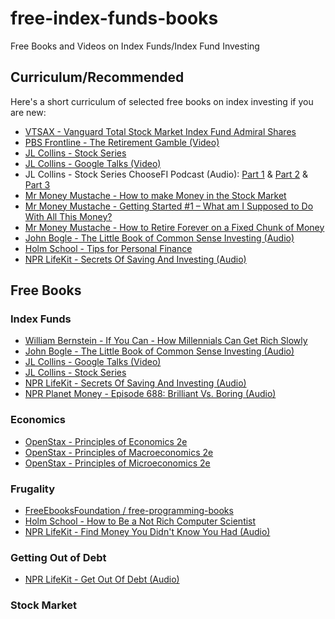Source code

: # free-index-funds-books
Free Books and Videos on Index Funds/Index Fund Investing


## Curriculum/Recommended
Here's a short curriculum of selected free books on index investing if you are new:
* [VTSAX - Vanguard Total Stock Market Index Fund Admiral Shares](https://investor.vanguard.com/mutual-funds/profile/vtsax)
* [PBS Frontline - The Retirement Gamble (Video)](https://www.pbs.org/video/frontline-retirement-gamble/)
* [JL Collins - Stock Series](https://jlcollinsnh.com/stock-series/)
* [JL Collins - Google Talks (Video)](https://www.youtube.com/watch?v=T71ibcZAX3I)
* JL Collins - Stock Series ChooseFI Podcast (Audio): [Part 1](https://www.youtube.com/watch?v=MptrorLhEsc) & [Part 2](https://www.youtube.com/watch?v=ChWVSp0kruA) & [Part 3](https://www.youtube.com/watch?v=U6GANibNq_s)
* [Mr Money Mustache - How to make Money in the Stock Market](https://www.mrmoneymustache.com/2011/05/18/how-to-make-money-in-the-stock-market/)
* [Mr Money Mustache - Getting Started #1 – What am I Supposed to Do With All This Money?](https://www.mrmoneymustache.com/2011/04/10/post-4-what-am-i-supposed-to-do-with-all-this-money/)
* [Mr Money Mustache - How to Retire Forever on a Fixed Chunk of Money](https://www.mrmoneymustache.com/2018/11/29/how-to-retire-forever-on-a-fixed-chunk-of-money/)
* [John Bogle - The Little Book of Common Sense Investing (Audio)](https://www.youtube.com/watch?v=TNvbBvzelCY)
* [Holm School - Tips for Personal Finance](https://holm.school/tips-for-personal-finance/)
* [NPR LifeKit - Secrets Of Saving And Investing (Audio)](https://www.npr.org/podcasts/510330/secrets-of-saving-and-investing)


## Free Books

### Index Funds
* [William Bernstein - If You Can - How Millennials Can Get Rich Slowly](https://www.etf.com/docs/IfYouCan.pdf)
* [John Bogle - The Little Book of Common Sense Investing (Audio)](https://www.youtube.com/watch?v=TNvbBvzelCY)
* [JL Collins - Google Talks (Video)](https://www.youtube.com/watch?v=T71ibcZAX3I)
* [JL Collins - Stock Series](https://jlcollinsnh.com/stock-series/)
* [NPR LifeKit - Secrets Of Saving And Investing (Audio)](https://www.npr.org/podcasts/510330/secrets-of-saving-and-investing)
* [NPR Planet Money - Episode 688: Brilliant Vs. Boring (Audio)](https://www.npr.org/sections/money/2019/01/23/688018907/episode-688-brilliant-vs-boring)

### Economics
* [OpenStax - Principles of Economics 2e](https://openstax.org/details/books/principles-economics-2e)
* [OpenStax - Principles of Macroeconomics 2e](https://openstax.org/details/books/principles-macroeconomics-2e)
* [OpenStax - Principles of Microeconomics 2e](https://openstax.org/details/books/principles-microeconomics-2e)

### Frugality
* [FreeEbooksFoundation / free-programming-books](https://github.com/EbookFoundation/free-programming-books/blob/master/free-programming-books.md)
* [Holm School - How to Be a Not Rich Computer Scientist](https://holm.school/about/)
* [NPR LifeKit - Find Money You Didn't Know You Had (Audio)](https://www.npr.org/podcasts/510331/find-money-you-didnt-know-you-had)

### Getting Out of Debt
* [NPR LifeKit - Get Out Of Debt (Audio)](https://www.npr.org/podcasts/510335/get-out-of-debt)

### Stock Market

-------------------------

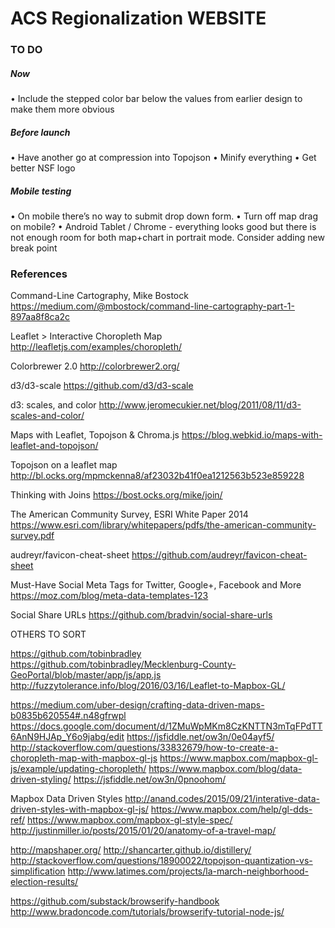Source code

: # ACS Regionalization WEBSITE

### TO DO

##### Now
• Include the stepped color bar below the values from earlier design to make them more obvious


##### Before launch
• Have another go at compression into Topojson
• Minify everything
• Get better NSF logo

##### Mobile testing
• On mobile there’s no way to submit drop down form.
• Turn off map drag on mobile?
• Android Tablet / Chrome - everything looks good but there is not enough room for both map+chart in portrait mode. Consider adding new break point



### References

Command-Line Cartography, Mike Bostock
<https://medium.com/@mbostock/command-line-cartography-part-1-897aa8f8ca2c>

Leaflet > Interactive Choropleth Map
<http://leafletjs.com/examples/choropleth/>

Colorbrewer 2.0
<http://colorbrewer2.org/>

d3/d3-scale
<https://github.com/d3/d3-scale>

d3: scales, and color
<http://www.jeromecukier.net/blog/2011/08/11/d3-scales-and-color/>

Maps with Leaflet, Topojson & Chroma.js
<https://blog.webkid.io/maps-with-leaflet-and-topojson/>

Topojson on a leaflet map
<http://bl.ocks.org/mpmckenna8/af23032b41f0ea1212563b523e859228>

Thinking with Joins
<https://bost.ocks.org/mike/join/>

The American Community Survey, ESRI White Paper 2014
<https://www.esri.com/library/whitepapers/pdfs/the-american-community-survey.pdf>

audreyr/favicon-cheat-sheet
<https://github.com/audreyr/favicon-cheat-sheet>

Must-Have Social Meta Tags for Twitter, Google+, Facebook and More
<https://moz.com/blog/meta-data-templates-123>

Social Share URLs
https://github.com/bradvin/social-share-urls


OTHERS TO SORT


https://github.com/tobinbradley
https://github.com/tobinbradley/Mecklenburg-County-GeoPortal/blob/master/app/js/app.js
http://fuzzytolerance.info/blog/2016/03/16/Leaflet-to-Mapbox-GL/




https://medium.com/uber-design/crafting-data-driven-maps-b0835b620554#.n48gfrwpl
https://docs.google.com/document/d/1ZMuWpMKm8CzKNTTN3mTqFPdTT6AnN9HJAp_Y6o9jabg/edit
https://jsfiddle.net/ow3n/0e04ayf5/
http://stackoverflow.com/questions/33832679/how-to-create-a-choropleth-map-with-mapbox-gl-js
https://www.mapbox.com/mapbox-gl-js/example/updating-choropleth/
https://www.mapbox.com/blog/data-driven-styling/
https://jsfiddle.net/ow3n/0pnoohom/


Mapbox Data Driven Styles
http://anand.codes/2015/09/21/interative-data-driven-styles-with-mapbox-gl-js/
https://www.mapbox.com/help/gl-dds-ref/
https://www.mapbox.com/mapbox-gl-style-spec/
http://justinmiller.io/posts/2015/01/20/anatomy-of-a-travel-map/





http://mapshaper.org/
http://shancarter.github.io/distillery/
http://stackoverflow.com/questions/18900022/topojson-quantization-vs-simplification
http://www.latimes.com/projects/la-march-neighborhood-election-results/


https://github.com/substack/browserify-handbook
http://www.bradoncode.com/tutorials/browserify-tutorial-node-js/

-------------------------

- [Problem to solve]: For each line above that contains the word "scales", copy that line.

- [Written response]:
d3: scales, and color
<http://www.jeromecukier.net/blog/2011/08/11/d3-scales-and-color/>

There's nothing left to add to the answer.